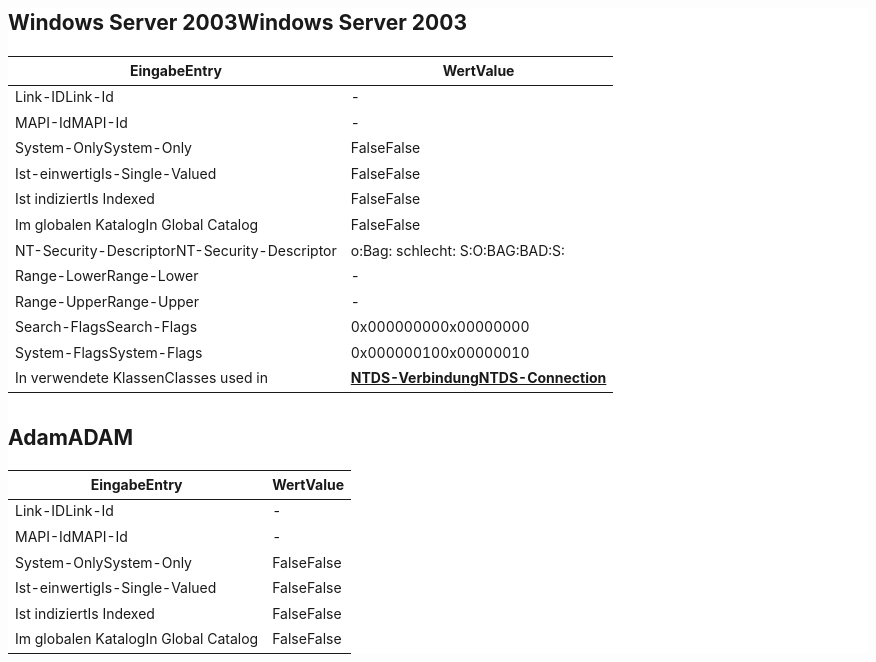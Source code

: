 ## <a name="windows-server-2003"></a><span data-ttu-id="6f98d-158">Windows Server 2003</span><span class="sxs-lookup"><span data-stu-id="6f98d-158">Windows Server 2003</span></span>



| <span data-ttu-id="6f98d-159">Eingabe</span><span class="sxs-lookup"><span data-stu-id="6f98d-159">Entry</span></span> | <span data-ttu-id="6f98d-160">Wert</span><span class="sxs-lookup"><span data-stu-id="6f98d-160">Value</span></span> |
|------------------------|--------------------------------------------------------|
| <span data-ttu-id="6f98d-161">Link-ID</span><span class="sxs-lookup"><span data-stu-id="6f98d-161">Link-Id</span></span>                | \-                                                     |
| <span data-ttu-id="6f98d-162">MAPI-Id</span><span class="sxs-lookup"><span data-stu-id="6f98d-162">MAPI-Id</span></span>                | \-                                                     |
| <span data-ttu-id="6f98d-163">System-Only</span><span class="sxs-lookup"><span data-stu-id="6f98d-163">System-Only</span></span>            | <span data-ttu-id="6f98d-164">False</span><span class="sxs-lookup"><span data-stu-id="6f98d-164">False</span></span>                                                  |
| <span data-ttu-id="6f98d-165">Ist-einwertig</span><span class="sxs-lookup"><span data-stu-id="6f98d-165">Is-Single-Valued</span></span>       | <span data-ttu-id="6f98d-166">False</span><span class="sxs-lookup"><span data-stu-id="6f98d-166">False</span></span>                                                  |
| <span data-ttu-id="6f98d-167">Ist indiziert</span><span class="sxs-lookup"><span data-stu-id="6f98d-167">Is Indexed</span></span>             | <span data-ttu-id="6f98d-168">False</span><span class="sxs-lookup"><span data-stu-id="6f98d-168">False</span></span>                                                  |
| <span data-ttu-id="6f98d-169">Im globalen Katalog</span><span class="sxs-lookup"><span data-stu-id="6f98d-169">In Global Catalog</span></span>      | <span data-ttu-id="6f98d-170">False</span><span class="sxs-lookup"><span data-stu-id="6f98d-170">False</span></span>                                                  |
| <span data-ttu-id="6f98d-171">NT-Security-Descriptor</span><span class="sxs-lookup"><span data-stu-id="6f98d-171">NT-Security-Descriptor</span></span> | <span data-ttu-id="6f98d-172">o:Bag: schlecht: S:</span><span class="sxs-lookup"><span data-stu-id="6f98d-172">O:BAG:BAD:S:</span></span>                                           |
| <span data-ttu-id="6f98d-173">Range-Lower</span><span class="sxs-lookup"><span data-stu-id="6f98d-173">Range-Lower</span></span>            | \-                                                     |
| <span data-ttu-id="6f98d-174">Range-Upper</span><span class="sxs-lookup"><span data-stu-id="6f98d-174">Range-Upper</span></span>            | \-                                                     |
| <span data-ttu-id="6f98d-175">Search-Flags</span><span class="sxs-lookup"><span data-stu-id="6f98d-175">Search-Flags</span></span>           | <span data-ttu-id="6f98d-176">0x00000000</span><span class="sxs-lookup"><span data-stu-id="6f98d-176">0x00000000</span></span>                                             |
| <span data-ttu-id="6f98d-177">System-Flags</span><span class="sxs-lookup"><span data-stu-id="6f98d-177">System-Flags</span></span>           | <span data-ttu-id="6f98d-178">0x00000010</span><span class="sxs-lookup"><span data-stu-id="6f98d-178">0x00000010</span></span>                                             |
| <span data-ttu-id="6f98d-179">In verwendete Klassen</span><span class="sxs-lookup"><span data-stu-id="6f98d-179">Classes used in</span></span>        | [<span data-ttu-id="6f98d-180">**NTDS-Verbindung**</span><span class="sxs-lookup"><span data-stu-id="6f98d-180">**NTDS-Connection**</span></span>](c-ntdsconnection.md)<br/> |



## <a name="adam"></a><span data-ttu-id="6f98d-181">Adam</span><span class="sxs-lookup"><span data-stu-id="6f98d-181">ADAM</span></span>



| <span data-ttu-id="6f98d-182">Eingabe</span><span class="sxs-lookup"><span data-stu-id="6f98d-182">Entry</span></span> | <span data-ttu-id="6f98d-183">Wert</span><span class="sxs-lookup"><span data-stu-id="6f98d-183">Value</span></span> |
|------------------------|--------------------------------------------------------|
| <span data-ttu-id="6f98d-184">Link-ID</span><span class="sxs-lookup"><span data-stu-id="6f98d-184">Link-Id</span></span>                | \-                                                     |
| <span data-ttu-id="6f98d-185">MAPI-Id</span><span class="sxs-lookup"><span data-stu-id="6f98d-185">MAPI-Id</span></span>                | \-                                                     |
| <span data-ttu-id="6f98d-186">System-Only</span><span class="sxs-lookup"><span data-stu-id="6f98d-186">System-Only</span></span>            | <span data-ttu-id="6f98d-187">False</span><span class="sxs-lookup"><span data-stu-id="6f98d-187">False</span></span>                                                  |
| <span data-ttu-id="6f98d-188">Ist-einwertig</span><span class="sxs-lookup"><span data-stu-id="6f98d-188">Is-Single-Valued</span></span>       | <span data-ttu-id="6f98d-189">False</span><span class="sxs-lookup"><span data-stu-id="6f98d-189">False</span></span>                                                  |
| <span data-ttu-id="6f98d-190">Ist indiziert</span><span class="sxs-lookup"><span data-stu-id="6f98d-190">Is Indexed</span></span>             | <span data-ttu-id="6f98d-191">False</span><span class="sxs-lookup"><span data-stu-id="6f98d-191">False</span></span>                                                  |
| <span data-ttu-id="6f98d-192">Im globalen Katalog</span><span class="sxs-lookup"><span data-stu-id="6f98d-192">In Global Catalog</span></span>      | <span data-ttu-id="6f98d-193">False</span><span class="sxs-lookup"><span data-stu-id="6f98d-193">False</span></span>                                                  |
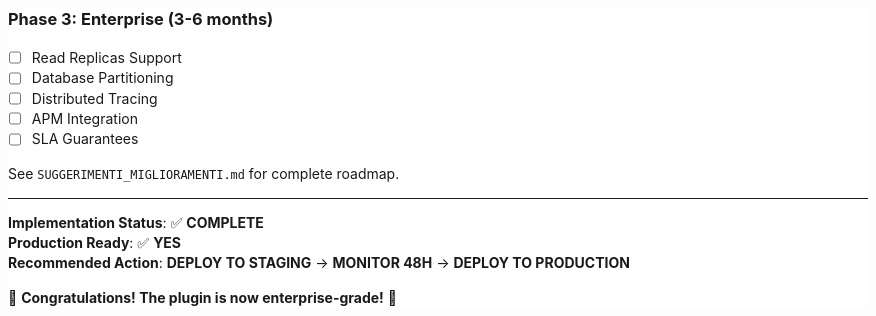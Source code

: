 ### Phase 3: Enterprise (3-6 months)
- [ ] Read Replicas Support
- [ ] Database Partitioning
- [ ] Distributed Tracing
- [ ] APM Integration
- [ ] SLA Guarantees

See `SUGGERIMENTI_MIGLIORAMENTI.md` for complete roadmap.

---

**Implementation Status**: ✅ **COMPLETE**  
**Production Ready**: ✅ **YES**  
**Recommended Action**: **DEPLOY TO STAGING** → **MONITOR 48H** → **DEPLOY TO PRODUCTION**

🎉 **Congratulations! The plugin is now enterprise-grade!** 🎉
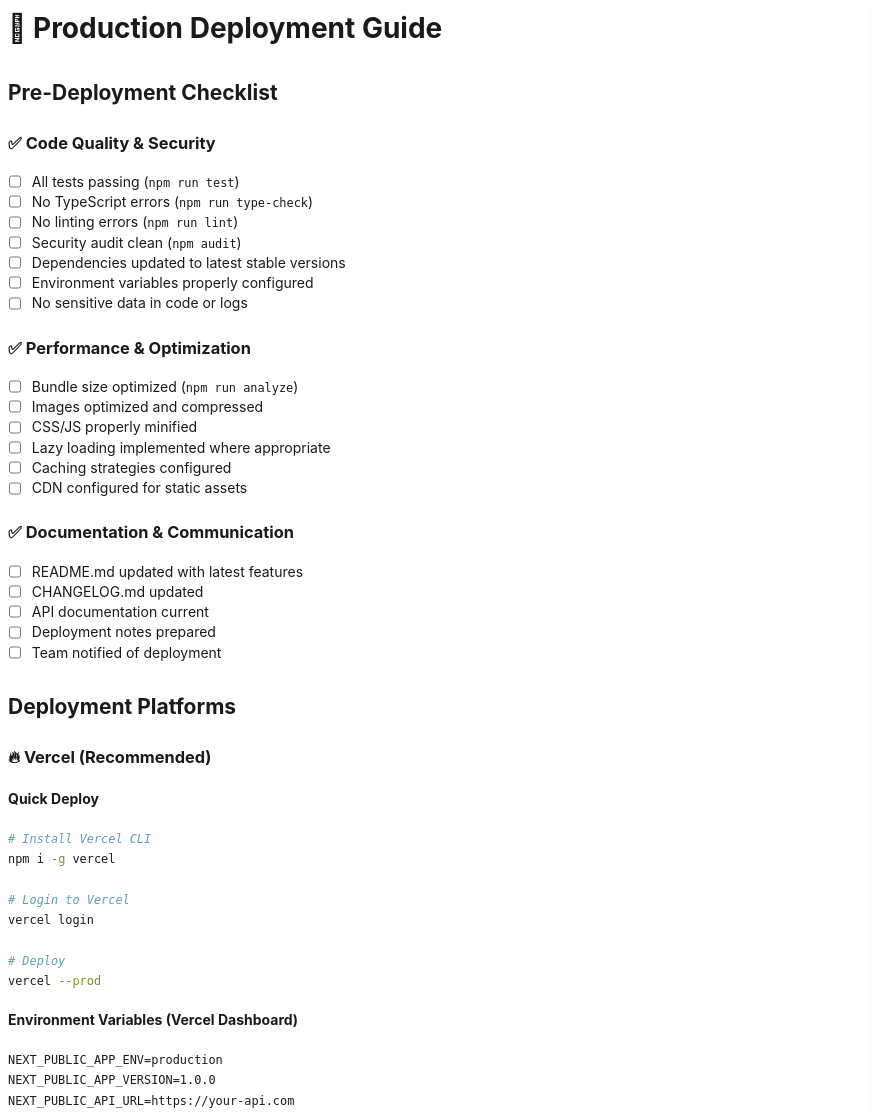# 🚀 Production Deployment Guide

## Pre-Deployment Checklist

### ✅ Code Quality & Security
- [ ] All tests passing (`npm run test`)
- [ ] No TypeScript errors (`npm run type-check`)
- [ ] No linting errors (`npm run lint`)
- [ ] Security audit clean (`npm audit`)
- [ ] Dependencies updated to latest stable versions
- [ ] Environment variables properly configured
- [ ] No sensitive data in code or logs

### ✅ Performance & Optimization
- [ ] Bundle size optimized (`npm run analyze`)
- [ ] Images optimized and compressed
- [ ] CSS/JS properly minified
- [ ] Lazy loading implemented where appropriate
- [ ] Caching strategies configured
- [ ] CDN configured for static assets

### ✅ Documentation & Communication
- [ ] README.md updated with latest features
- [ ] CHANGELOG.md updated
- [ ] API documentation current
- [ ] Deployment notes prepared
- [ ] Team notified of deployment

## Deployment Platforms

### 🔥 Vercel (Recommended)

#### Quick Deploy
```bash
# Install Vercel CLI
npm i -g vercel

# Login to Vercel
vercel login

# Deploy
vercel --prod
```

#### Environment Variables (Vercel Dashboard)
```env
NEXT_PUBLIC_APP_ENV=production
NEXT_PUBLIC_APP_VERSION=1.0.0
NEXT_PUBLIC_API_URL=https://your-api.com
```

Exercise objective >> Pick out all lines from the data above in which the word "Valued" appears.

Task output >>
| <span data-ttu-id="6f98d-165">Ist-einwertig</span><span class="sxs-lookup"><span data-stu-id="6f98d-165">Is-Single-Valued</span></span>       | <span data-ttu-id="6f98d-166">False</span><span class="sxs-lookup"><span data-stu-id="6f98d-166">False</span></span>                                                  |
| <span data-ttu-id="6f98d-188">Ist-einwertig</span><span class="sxs-lookup"><span data-stu-id="6f98d-188">Is-Single-Valued</span></span>       | <span data-ttu-id="6f98d-189">False</span><span class="sxs-lookup"><span data-stu-id="6f98d-189">False</span></span>                                                  |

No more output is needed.